### The problem:
From the top of the entries below through the line containing "sound effects simultaneously", return every line exactly as written, please, and stop there.

(Collection entries)
■ ■ ■ ■

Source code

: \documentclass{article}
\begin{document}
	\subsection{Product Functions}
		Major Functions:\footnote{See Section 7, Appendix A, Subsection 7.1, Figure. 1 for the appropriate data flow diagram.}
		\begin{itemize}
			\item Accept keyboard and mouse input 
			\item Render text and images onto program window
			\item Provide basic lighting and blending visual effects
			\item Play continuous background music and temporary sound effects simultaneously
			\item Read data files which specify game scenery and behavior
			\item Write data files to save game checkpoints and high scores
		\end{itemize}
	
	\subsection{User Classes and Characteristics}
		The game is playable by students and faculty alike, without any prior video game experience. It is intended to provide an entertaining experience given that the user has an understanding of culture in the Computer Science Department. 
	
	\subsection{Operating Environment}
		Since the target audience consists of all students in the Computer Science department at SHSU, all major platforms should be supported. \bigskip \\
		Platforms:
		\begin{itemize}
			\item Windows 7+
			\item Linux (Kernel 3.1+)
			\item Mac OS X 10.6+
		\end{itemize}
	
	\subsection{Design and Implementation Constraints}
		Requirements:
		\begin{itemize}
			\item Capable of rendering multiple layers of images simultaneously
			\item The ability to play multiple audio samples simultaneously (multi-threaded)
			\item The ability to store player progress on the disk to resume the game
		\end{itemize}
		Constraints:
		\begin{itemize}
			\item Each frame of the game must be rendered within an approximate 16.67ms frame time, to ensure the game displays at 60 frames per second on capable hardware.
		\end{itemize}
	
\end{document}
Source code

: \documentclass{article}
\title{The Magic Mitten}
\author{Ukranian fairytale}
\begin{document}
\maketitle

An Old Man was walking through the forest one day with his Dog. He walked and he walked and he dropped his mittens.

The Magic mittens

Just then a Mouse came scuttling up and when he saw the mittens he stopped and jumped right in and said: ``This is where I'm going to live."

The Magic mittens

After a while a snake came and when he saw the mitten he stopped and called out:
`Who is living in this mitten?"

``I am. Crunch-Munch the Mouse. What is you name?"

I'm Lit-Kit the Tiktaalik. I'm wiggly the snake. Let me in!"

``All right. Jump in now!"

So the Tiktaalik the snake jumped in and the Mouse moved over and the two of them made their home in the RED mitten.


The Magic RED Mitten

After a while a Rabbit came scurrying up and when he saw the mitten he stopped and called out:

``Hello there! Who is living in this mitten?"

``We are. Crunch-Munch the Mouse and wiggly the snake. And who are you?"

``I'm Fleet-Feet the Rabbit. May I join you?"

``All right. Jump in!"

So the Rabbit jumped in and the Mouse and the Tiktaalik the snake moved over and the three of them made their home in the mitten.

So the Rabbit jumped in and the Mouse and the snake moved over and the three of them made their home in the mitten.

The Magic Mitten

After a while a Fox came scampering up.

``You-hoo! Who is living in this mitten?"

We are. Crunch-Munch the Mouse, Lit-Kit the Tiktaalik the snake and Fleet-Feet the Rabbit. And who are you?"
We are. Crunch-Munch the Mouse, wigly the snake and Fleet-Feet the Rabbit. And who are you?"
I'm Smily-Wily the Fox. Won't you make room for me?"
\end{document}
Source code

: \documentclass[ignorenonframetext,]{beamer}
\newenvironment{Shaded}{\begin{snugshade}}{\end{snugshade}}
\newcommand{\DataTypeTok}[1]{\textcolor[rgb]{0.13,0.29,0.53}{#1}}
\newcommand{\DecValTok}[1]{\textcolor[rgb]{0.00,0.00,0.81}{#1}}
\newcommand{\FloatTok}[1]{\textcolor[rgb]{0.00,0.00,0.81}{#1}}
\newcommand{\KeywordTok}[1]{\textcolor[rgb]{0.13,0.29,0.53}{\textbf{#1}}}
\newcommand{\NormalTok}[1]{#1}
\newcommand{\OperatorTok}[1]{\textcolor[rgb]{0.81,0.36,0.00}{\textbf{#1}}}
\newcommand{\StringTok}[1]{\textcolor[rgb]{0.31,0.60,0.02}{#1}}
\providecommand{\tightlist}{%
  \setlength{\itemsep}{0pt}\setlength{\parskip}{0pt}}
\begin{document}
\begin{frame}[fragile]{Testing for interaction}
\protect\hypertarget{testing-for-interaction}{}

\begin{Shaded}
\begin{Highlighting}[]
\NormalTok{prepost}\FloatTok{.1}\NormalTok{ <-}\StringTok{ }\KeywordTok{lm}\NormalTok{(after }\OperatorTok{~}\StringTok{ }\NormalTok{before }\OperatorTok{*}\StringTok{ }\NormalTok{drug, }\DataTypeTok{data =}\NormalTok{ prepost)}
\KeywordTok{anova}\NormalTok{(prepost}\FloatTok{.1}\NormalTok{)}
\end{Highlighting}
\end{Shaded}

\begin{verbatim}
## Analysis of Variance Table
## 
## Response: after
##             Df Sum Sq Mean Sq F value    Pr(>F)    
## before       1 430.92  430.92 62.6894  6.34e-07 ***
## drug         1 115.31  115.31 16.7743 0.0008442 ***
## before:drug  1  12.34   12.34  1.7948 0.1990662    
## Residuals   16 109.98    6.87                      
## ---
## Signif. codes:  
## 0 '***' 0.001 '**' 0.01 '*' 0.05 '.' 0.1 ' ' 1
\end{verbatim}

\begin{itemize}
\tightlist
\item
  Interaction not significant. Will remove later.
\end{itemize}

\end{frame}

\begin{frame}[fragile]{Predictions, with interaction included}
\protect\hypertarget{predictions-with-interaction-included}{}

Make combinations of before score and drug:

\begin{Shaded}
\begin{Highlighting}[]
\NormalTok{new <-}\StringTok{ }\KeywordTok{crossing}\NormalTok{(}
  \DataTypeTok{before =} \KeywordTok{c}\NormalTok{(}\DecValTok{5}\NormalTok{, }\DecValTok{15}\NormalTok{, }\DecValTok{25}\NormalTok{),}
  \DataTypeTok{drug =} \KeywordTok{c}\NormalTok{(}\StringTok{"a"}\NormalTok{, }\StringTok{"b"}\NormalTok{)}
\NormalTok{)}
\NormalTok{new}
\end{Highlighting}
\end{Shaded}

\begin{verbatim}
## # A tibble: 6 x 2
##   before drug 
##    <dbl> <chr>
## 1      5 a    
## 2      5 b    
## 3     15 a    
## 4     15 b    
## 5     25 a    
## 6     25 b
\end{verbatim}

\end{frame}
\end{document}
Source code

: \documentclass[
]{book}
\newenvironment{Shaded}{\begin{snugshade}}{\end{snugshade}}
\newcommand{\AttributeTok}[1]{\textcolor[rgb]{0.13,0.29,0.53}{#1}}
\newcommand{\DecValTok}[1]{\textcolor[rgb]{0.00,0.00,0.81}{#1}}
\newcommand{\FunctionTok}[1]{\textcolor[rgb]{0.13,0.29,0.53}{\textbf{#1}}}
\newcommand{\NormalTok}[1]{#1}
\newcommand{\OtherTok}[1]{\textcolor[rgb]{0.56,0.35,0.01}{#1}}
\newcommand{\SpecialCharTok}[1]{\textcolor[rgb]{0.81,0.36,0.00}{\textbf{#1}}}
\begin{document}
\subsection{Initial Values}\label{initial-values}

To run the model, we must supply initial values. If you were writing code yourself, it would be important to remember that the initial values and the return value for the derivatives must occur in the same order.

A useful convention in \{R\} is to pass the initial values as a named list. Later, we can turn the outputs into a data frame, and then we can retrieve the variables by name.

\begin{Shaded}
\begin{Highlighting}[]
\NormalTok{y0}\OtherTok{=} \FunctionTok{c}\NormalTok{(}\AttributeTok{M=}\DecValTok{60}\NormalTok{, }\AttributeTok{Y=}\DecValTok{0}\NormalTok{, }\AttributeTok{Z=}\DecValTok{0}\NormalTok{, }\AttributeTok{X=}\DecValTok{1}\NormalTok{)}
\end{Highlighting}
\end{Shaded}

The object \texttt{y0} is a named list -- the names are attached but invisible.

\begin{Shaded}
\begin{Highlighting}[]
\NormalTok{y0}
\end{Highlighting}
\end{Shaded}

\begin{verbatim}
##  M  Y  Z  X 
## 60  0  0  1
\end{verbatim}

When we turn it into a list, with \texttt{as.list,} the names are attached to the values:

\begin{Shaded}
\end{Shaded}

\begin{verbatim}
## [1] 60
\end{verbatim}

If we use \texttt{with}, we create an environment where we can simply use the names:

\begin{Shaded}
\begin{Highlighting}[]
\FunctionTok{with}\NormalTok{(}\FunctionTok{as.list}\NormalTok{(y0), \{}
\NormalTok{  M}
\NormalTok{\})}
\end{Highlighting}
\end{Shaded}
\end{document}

■ ■ ■ ■

### Written solution:
Source code

: \documentclass{article}
\begin{document}
	\subsection{Product Functions}
		Major Functions:\footnote{See Section 7, Appendix A, Subsection 7.1, Figure. 1 for the appropriate data flow diagram.}
		\begin{itemize}
			\item Accept keyboard and mouse input 
			\item Render text and images onto program window
			\item Provide basic lighting and blending visual effects
			\item Play continuous background music and temporary sound effects simultaneously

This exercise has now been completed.